Communicate is used most often in the context of something quite specific which is also specifically conveyed, and with all the screaming hunger for literalism when it comes to 'what abstract music is about' (N.B. all the grabbing at the straw citations of music which involves an influential title or text) I much prefer the dynamic associated with the word "Evoke." (I sincerely think and feel that is more specifically what music does, and about all that can really be said about it -- the rest, pretty much barking up the completely wrong tree.)

The irony to me is that Stravinsky's quote, or that particular angle on 'inspiration,' what music is or means, does not at all 'remove the human element,' while it does very much reduce the role of ego on the part of the creator, at least (Stravinsky honestly said, and thought, that he was the vessel through which _Le Sacre du Printemps_ passed.) People get highly angry, maybe even frightened, when confronted with a statement which _implies_ a lesser emphasis, ergo maybe 'value' on individual ego....



DiesIraeVIX said:


> One other issue I have with this statement, "_It is in just such a circumstance where a composer can be readily likened as analogous to the meteorological circumstances that form clouds, i.e trained and practiced as the composer is..._"
> This doesn't add up.


Maybe I am mistaken that analogies do not have to be exact and literal parallels? I meant the trained and ready composer can be likened to that set of meteorological circumstances, that without much thought (at least conscious thought) 'clouds form.' That of course is because of the composer's chosen path of study, learning, and practice in acquiring master-level skills; at the end of that road, a composer with the tools of the craft can and does sometimes make pieces for which they have no explanation nor any idea where the idea came from, what their 'inspiration' came from, etc. -- and further, quite used to plumbing their well of intuition, many of them do not bother to question, analyze or define 'what that is, where it came from, what it means' and simply sit down to write the piece and keep it as much on track as they can.
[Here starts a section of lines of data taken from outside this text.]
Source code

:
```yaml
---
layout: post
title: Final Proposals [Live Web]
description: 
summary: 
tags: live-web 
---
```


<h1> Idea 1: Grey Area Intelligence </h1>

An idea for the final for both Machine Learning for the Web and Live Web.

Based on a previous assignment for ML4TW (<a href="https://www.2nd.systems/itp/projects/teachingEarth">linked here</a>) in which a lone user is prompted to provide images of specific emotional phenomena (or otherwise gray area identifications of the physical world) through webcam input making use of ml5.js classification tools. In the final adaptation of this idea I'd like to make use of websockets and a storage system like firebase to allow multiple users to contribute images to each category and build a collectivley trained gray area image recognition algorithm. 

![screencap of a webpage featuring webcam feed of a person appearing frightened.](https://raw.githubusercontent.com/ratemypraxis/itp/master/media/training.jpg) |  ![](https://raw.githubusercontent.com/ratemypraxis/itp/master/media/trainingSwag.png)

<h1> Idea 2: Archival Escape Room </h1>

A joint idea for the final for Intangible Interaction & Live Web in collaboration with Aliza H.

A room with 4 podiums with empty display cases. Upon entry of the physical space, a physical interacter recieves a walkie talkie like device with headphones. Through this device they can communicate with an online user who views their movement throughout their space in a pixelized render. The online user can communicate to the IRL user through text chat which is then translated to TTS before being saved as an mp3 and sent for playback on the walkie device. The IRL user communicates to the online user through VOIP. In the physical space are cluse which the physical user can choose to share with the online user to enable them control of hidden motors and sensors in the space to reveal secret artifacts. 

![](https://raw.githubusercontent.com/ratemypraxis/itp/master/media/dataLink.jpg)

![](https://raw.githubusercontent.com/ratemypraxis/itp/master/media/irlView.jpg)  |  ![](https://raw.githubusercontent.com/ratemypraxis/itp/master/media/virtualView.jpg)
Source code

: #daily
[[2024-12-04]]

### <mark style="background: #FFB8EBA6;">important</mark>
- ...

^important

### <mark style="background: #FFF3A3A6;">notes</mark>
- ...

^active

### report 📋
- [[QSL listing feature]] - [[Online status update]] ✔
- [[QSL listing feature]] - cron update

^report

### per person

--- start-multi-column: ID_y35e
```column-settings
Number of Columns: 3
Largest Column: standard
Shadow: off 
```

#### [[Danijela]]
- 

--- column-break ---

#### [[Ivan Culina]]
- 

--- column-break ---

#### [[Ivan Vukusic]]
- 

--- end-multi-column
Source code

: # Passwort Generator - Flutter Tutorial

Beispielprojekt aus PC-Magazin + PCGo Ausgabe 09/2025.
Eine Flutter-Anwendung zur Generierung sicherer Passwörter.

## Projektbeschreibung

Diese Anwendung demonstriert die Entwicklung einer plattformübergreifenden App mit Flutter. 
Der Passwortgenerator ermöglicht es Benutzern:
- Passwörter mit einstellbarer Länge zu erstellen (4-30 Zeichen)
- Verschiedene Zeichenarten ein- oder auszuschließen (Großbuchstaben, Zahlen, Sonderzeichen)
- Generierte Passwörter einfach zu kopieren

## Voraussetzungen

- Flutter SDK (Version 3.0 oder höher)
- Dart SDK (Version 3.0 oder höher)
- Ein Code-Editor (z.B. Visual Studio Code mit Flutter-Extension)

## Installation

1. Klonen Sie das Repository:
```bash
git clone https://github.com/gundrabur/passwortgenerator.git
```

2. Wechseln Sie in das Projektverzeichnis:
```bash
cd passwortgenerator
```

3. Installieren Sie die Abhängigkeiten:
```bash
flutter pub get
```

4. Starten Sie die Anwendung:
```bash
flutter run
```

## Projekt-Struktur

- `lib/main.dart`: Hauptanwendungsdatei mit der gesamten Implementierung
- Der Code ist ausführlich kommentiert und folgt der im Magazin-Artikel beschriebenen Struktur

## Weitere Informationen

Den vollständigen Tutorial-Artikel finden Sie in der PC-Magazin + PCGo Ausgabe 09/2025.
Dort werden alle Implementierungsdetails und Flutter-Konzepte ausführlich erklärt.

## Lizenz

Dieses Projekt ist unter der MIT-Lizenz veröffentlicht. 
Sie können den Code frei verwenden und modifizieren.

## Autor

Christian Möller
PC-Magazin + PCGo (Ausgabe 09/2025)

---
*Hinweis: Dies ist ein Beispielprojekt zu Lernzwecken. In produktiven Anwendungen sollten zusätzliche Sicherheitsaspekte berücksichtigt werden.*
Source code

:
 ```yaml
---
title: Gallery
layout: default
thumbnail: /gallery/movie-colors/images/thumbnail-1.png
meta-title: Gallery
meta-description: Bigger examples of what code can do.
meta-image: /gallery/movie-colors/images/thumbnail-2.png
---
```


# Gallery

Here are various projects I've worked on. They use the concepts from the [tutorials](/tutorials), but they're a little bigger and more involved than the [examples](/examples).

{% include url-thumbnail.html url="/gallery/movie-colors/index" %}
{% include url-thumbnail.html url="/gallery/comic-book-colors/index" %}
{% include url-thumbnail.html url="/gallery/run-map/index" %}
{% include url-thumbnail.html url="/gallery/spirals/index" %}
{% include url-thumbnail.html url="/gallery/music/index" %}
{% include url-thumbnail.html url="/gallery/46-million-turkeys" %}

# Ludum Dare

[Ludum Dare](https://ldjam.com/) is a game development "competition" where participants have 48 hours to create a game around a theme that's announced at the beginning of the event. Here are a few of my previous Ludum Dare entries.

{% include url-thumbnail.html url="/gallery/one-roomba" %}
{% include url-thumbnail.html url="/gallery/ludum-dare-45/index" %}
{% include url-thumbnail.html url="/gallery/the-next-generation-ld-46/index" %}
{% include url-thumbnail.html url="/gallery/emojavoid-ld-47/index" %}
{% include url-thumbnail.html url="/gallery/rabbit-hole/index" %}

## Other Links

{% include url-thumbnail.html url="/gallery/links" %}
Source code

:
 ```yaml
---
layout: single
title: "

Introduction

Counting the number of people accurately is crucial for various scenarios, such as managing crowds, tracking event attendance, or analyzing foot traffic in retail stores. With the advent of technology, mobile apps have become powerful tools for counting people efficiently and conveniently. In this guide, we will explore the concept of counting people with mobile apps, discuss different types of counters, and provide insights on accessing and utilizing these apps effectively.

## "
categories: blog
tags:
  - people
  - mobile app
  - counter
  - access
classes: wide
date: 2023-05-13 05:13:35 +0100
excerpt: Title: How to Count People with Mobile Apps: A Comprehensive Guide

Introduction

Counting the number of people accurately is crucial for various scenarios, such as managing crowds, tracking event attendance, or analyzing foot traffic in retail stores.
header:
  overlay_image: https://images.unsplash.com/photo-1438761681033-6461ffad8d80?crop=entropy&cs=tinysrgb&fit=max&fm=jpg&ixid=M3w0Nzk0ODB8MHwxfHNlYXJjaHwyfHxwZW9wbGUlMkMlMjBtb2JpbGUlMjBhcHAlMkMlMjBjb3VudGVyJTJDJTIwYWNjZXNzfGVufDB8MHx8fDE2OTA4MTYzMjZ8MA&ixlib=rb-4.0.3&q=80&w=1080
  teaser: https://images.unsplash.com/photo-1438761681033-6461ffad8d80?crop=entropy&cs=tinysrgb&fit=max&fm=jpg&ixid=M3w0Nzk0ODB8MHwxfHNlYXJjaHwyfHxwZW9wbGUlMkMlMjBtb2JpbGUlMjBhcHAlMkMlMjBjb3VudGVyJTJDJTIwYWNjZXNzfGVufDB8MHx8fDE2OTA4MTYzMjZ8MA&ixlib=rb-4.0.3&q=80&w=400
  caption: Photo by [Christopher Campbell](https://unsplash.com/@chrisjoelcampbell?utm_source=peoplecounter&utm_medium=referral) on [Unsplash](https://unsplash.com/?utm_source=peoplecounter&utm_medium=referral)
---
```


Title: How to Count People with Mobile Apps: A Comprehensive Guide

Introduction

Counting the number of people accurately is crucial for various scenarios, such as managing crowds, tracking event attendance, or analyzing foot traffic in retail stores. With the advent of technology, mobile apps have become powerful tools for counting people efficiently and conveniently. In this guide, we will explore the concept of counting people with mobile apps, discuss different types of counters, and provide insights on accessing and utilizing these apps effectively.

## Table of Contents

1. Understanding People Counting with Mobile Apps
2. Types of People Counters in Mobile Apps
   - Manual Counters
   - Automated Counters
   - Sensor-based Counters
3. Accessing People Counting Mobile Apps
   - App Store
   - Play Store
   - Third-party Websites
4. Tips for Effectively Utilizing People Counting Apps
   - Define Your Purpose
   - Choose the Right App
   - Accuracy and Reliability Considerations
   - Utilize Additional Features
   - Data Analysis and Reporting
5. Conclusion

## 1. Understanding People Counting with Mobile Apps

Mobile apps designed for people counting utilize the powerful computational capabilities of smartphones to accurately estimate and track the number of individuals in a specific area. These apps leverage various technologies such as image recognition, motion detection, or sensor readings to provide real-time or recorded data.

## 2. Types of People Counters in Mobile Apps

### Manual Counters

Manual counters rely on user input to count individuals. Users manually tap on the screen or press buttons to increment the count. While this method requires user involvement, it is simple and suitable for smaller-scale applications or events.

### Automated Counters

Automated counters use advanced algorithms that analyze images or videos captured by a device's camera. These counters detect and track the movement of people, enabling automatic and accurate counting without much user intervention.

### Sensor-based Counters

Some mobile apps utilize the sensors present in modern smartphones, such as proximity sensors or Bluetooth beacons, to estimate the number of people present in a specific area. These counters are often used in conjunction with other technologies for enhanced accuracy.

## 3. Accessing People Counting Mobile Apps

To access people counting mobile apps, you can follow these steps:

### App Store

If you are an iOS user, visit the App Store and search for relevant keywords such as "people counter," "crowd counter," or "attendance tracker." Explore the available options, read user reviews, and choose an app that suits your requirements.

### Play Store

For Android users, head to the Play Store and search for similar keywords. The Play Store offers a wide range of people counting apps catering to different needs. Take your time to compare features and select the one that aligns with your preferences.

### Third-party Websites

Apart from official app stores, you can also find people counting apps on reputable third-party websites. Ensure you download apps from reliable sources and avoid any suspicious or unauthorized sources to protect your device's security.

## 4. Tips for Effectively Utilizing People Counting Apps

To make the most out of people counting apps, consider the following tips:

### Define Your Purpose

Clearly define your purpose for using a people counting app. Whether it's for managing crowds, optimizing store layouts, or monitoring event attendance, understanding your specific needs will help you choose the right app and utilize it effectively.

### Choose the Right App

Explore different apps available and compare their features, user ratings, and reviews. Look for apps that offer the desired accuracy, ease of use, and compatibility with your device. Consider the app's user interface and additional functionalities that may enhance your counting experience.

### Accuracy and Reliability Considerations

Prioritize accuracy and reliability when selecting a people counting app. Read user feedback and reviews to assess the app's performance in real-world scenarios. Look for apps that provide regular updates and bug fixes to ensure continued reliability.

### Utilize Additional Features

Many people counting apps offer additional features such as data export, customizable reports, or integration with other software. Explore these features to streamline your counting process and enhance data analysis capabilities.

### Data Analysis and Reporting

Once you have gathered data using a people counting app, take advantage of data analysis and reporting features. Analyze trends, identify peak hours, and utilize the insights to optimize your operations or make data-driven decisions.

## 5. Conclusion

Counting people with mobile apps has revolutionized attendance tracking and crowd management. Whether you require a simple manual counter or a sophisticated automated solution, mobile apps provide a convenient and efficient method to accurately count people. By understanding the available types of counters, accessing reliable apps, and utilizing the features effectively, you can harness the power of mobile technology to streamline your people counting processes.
Therein is I think a wild and huge difference between many an artist and their audience members. Of those consumers who are more than strongly attracted to music as an abstract art, and attracted to that music we call 'absolute' music, a number seem to, in a nano-second after their attraction and felt reaction, feel compelled to "take it apart and break it down to pieces and do a rational analysis of why it makes me feel the way it makes me feel." This is like finding yourself completely drawn to a wholly abstract painting, being moved by it, and then immediately jumping to "wondering what the painter was thinking / had in mind when they painted it." So much of that sort of dynamic seems to me one of, first a great attraction, being deeply moved, and thereafter -- maybe out of fear or bewilderment that something so non-specific could have such a profound effect upon them -- follows almost immediately a need to virtually kill the thing and dissect it, to see how it works, _and to gain back their upper hand of power and control over it_. "You had such power over me I have to cut you down to size to protect myself while I did love it when you had that power over me."










DiesIraeVIX said:


> I understand that we humans create music and music is actually a physical thing just like everything else in the universe, soundwaves, chords, pitches, notes on paper, etc. but I think we have to call a spade a spade. There's a reason why we as a society don't call clouds art, but we do call music art.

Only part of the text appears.